Uninsured ranks fall faster in states with their own health exchanges


WASHINGTON — New surveys provide a glimpse into how many Americans have gained health insurance since the federal and state marketplaces opened in October.

Gallup reported Wednesday that the 21 states and the District of Columbia that fully embraced the new health-care law by setting up their own exchanges and expanding their Medicaid programs saw their uninsured rate drop this year three times faster than the states that did not: a decline of 2.5 percentage points compared with a 0.8-point drop in the 29 other states.

Last week, Gallup said the uninsured rate had fallen from 17.1 percent to 15.6 percent between the fourth quarter of 2013 and the first quarter of 2014 — the lowest rate since 2008.

Another Gallup poll, also released Wednesday, found that 4 percent of Americans said that they are newly insured this year, with slightly more than half(2.1 percent) reporting that they received coverage through an exchange. The rest said they received coverage from another source, which could be either Medicaid, an employer or a health plan purchased directly from an insurer. An additional 7.5 percent said they had a new health plan that replaced an old one.

The poll also found that newly insured people are, on average, younger than the rest of the population. People ages 18 to 29 accounted for 30 percent of the newly insured, although they represent just 21 percent of the population. However, the newly insured in this age bracket were much more likely to get coverage off the exchange (24 percent exchange vs. 37 percent off-exchange).

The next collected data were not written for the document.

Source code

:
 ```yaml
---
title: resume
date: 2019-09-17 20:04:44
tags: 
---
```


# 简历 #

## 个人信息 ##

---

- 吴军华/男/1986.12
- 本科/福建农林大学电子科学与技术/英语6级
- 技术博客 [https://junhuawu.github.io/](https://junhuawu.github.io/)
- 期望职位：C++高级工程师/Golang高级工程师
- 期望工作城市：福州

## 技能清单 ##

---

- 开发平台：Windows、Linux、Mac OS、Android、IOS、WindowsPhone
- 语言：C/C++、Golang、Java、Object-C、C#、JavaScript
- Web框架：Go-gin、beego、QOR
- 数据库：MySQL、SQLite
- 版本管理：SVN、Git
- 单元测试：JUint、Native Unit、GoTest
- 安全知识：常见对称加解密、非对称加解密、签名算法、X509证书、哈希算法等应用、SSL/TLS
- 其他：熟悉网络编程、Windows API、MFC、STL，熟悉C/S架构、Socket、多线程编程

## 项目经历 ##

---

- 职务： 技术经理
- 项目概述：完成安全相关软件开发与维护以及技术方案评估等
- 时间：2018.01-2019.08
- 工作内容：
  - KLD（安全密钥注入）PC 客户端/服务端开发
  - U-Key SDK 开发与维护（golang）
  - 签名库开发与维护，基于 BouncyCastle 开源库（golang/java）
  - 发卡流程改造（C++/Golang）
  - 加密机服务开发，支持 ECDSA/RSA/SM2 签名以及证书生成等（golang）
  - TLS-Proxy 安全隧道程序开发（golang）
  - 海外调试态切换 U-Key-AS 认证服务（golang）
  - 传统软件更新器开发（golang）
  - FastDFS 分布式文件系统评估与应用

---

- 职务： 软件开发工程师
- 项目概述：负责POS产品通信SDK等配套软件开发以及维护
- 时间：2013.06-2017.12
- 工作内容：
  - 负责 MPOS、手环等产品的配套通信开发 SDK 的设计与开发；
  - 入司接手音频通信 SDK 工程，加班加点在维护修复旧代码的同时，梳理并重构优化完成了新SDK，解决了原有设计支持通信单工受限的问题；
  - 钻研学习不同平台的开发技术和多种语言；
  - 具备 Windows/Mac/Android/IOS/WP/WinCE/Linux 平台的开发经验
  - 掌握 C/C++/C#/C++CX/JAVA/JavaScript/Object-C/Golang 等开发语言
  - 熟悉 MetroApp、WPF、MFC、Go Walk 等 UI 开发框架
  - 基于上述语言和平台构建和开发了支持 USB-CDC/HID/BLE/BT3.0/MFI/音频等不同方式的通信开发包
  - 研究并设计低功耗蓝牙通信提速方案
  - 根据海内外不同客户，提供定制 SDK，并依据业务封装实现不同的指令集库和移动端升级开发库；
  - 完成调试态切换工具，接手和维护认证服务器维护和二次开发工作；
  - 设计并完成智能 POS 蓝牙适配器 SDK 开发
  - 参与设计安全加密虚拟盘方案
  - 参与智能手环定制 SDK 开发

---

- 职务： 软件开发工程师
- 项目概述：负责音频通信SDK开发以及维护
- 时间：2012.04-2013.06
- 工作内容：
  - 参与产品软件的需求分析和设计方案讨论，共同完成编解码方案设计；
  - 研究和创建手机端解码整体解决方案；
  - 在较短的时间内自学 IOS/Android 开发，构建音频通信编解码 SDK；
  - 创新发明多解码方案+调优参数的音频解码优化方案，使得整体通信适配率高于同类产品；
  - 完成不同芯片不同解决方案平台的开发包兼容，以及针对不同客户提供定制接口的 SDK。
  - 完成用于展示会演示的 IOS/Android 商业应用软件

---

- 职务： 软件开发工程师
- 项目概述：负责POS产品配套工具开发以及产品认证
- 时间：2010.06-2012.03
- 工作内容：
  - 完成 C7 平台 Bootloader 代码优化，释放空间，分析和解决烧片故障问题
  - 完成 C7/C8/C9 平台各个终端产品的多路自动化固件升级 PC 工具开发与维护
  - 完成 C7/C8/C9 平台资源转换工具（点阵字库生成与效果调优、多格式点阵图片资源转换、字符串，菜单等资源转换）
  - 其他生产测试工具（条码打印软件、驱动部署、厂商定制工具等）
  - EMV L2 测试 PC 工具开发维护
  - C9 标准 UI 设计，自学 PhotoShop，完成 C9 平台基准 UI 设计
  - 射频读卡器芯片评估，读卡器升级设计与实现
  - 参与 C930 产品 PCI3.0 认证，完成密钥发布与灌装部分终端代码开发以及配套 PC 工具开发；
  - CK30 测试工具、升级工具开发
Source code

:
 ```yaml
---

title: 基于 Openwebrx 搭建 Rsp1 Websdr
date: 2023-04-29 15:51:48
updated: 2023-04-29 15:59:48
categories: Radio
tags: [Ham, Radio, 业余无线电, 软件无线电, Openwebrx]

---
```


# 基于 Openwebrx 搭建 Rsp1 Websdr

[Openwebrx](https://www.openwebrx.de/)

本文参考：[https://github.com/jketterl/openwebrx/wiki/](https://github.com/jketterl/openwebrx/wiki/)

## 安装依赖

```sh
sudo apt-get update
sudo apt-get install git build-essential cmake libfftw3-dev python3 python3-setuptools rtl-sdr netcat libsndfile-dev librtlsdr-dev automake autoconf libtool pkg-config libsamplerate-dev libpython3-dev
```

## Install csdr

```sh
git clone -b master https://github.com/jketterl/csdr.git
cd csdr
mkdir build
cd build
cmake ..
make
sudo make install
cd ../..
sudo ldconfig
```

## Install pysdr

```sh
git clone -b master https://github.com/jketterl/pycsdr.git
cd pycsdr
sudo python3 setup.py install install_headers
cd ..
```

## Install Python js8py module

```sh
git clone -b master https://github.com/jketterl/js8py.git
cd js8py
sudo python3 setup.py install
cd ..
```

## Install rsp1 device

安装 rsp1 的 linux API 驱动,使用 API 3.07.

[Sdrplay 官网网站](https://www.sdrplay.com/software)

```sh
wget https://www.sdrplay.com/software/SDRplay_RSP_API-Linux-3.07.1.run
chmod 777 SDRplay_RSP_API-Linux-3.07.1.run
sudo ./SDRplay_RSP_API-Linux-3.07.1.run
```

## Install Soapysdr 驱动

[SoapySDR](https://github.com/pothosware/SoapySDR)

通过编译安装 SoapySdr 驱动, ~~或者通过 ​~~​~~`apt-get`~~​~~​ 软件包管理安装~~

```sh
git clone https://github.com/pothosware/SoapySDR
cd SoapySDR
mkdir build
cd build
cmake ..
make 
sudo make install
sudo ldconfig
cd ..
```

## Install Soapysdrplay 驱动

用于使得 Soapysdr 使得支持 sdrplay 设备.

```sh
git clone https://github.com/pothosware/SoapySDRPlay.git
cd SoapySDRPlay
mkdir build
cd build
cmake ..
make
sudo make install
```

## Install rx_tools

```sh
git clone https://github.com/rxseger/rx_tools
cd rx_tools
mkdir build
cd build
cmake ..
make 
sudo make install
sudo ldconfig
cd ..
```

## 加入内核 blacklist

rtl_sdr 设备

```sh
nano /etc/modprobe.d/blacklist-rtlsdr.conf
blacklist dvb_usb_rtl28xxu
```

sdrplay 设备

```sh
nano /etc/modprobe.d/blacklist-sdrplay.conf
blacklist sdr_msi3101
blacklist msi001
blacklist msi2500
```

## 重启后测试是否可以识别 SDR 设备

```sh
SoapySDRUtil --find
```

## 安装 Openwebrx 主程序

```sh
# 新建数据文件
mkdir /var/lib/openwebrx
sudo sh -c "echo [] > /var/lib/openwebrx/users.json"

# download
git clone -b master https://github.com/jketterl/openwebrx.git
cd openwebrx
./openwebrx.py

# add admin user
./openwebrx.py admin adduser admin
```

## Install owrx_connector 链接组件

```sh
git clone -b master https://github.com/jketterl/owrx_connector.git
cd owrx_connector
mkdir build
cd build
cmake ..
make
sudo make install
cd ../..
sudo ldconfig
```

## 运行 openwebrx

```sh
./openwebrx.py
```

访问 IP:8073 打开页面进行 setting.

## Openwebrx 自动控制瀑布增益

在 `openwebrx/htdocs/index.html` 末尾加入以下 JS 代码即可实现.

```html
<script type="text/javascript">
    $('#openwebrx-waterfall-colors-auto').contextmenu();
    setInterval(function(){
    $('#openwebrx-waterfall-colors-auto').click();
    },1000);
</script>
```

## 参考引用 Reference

Gallup found that the newly insured also tend to be lower-income and are more likely to get coverage through the exchanges, in which people earning up to 400 percent of the federal poverty level can receive subsidies to help purchase insurance. The Department of Health and Human Services has previously said that 83 percent of those purchasing through the exchanges received financial assistance.

On Tuesday, the Urban Institute offered further details on its finding that the number of uninsured non-elderly adults fell by 5.4 million people between September and early March. The institute said states that expanded their Medicaid programs saw their uninsured rate drop 4 percent, while states that didn’t expand had a much slower drop of 1.5 percent. The expansion states also did a better job of covering young adults and Hispanics in particular — demographics targeted by supporters of the health-care law.

More surveys are expected on how the Affordable Care Act is changing the uninsured rate. One will come from the Census Bureau, which was the source of some controversy Tuesday after The New York Times reported that an overhaul of the agency’s survey methodology would make it difficult to determine the law’s effect on the uninsured rate. The report raised some eyebrows on the right and left, but the Census Bureau said it will be able to measure the ACA’s impact.

The Census Bureau said late Tuesday that the new survey methodology, first announced in September 2013, will go into effect for data covering the 2013 calendar year. So, while it will be difficult to compare changes in the 2012 and 2013 uninsured rate, it should be possible to make a direct comparison between 2013 and 2014, the start of the law’s coverage expansion.